Il 25 dicembre un insegnante, Antonio, si è travestito da Babbo Natale ed è andato in giro per il centro di Firenze con un cartello appeso al collo. È di Foggia, ha 50 anni. Si è trasferito in Toscana perché lui, sua moglie e il figlio piccolo in Puglia facevano fatica a tirare avanti.

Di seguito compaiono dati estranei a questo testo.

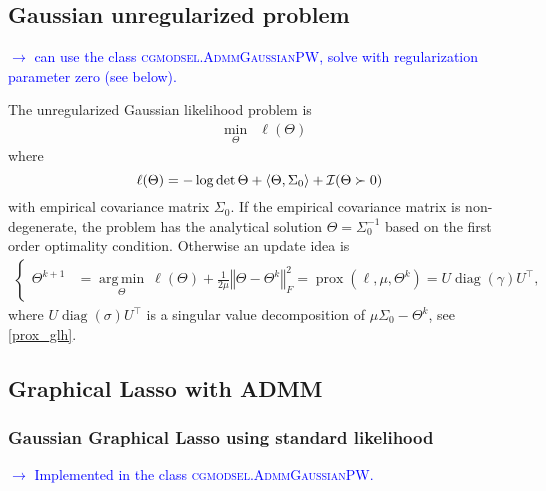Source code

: \documentclass{article}
\newcommand{\loc}[1]{\textcolor{blue}{$\to$ #1}}
\newcommand{\bNorm}[1]{\left\Vert #1\right\Vert} %
\newcommand{\scalp}[1]{ \left\langle #1\right\rangle} %
\DeclareMathOperator{\diag}{diag}
\DeclareMathOperator{\logdet}{log\,det}
\DeclareMathOperator{\argmin}{arg\,min}
\DeclareMathOperator{\prox}{prox}
\begin{document}
% 
\subsection{Gaussian unregularized problem}
\loc{can use the class \textsc{cgmodsel.AdmmGaussianPW}, solve with regularization parameter zero (see below).}

The unregularized Gaussian likelihood problem is 
\begin{equation}
\begin{array}{lrlr}
&\underset{\Theta} {\min}& \ell(\Theta) 
\end{array}
\end{equation}
where
\[\ell(\Theta) = -\logdet \Theta + \scalp{\Theta, \Sigma_0} + \I( \Theta\succ0)\]
with empirical covariance matrix $\Sigma_0$.
If the empirical covariance matrix is non-degenerate, the problem has the analytical solution $\Theta = \Sigma_0^{-1}$ based on the first order optimality condition.
Otherwise an update idea is
\begin{align*}
	\begin{cases}\Theta^{k+1} &= \underset{\Theta}{\argmin} \: \ell(\Theta) + \frac{1}{2\mu}\bNorm{\Theta - \Theta^k}_F^2= \prox(\ell, \mu, \Theta^k) = U \diag(\gamma) U^\top, \end{cases}
\end{align*}
where $U\diag(\sigma) U^\top$ is a singular value decomposition  of $\mu\Sigma_0 - \Theta^k$, see \eqref{prox_glh}.

\subsection{Graphical Lasso with ADMM}

\subsubsection{Gaussian Graphical Lasso using standard likelihood}
\loc{Implemented in the class \textsc{cgmodsel.AdmmGaussianPW}.}
\end{document}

Insegna filosofia alle superiori e dice che la sua protesta “è stata un’improvvisata, perché non ne poteva più e voleva proprio sbloccarsi”.

“È dal 2013 che ogni anno vengono pagati in ritardo, fra gennaio e marzo, gli stipendi dei docenti precari titolari di supplenze brevi”, ha affermato Capo Dipartimento per le Risorse umane, finanziare e strumentali del Ministero dell’Istruzione e del Merito,  Jacopo Greco, illustrando come questi ritardi, che si accumulano per il periodo lavorativo settembre-dicembre, siano frutto di specifici problemi burocratici che coinvolgono più ministeri e diverse istituzioni.

Sotto l’impulso del Ministro dell’Istruzione e del Merito, Giuseppe Valditara, il Ministero sta collaborando con il Mef e con NoiPa per trovare una soluzione definitiva a questi problemi.